BEGIN Input for this task

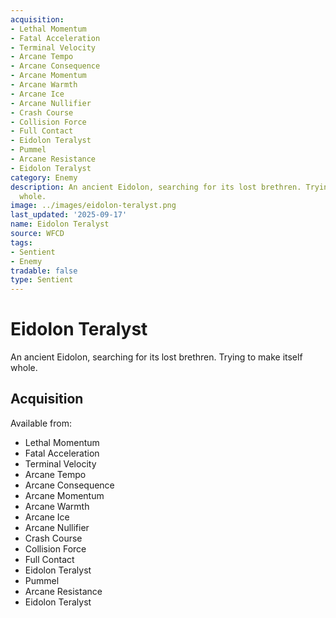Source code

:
 ```yaml
---
acquisition:
- Lethal Momentum
- Fatal Acceleration
- Terminal Velocity
- Arcane Tempo
- Arcane Consequence
- Arcane Momentum
- Arcane Warmth
- Arcane Ice
- Arcane Nullifier
- Crash Course
- Collision Force
- Full Contact
- Eidolon Teralyst
- Pummel
- Arcane Resistance
- Eidolon Teralyst
category: Enemy
description: An ancient Eidolon, searching for its lost brethren. Trying to make itself
  whole.
image: ../images/eidolon-teralyst.png
last_updated: '2025-09-17'
name: Eidolon Teralyst
source: WFCD
tags:
- Sentient
- Enemy
tradable: false
type: Sentient
---
```


# Eidolon Teralyst

An ancient Eidolon, searching for its lost brethren. Trying to make itself whole.

## Acquisition

Available from:
- Lethal Momentum
- Fatal Acceleration
- Terminal Velocity
- Arcane Tempo
- Arcane Consequence
- Arcane Momentum
- Arcane Warmth
- Arcane Ice
- Arcane Nullifier
- Crash Course
- Collision Force
- Full Contact
- Eidolon Teralyst
- Pummel
- Arcane Resistance
- Eidolon Teralyst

END Input for this task

Every line above is to be repeated exactly, but no picture is to appear in the copy.

[Exercise output]:
Source code

:
 ```yaml
---
acquisition:
- Lethal Momentum
- Fatal Acceleration
- Terminal Velocity
- Arcane Tempo
- Arcane Consequence
- Arcane Momentum
- Arcane Warmth
- Arcane Ice
- Arcane Nullifier
- Crash Course
- Collision Force
- Full Contact
- Eidolon Teralyst
- Pummel
- Arcane Resistance
- Eidolon Teralyst
category: Enemy
description: An ancient Eidolon, searching for its lost brethren. Trying to make itself
  whole.
image: ../images/eidolon-teralyst.png
last_updated: '2025-09-17'
name: Eidolon Teralyst
source: WFCD
tags:
- Sentient
- Enemy
tradable: false
type: Sentient
---
```


# Eidolon Teralyst

An ancient Eidolon, searching for its lost brethren. Trying to make itself whole.

## Acquisition

Available from:
- Lethal Momentum
- Fatal Acceleration
- Terminal Velocity
- Arcane Tempo
- Arcane Consequence
- Arcane Momentum
- Arcane Warmth
- Arcane Ice
- Arcane Nullifier
- Crash Course
- Collision Force
- Full Contact
- Eidolon Teralyst
- Pummel
- Arcane Resistance
- Eidolon Teralyst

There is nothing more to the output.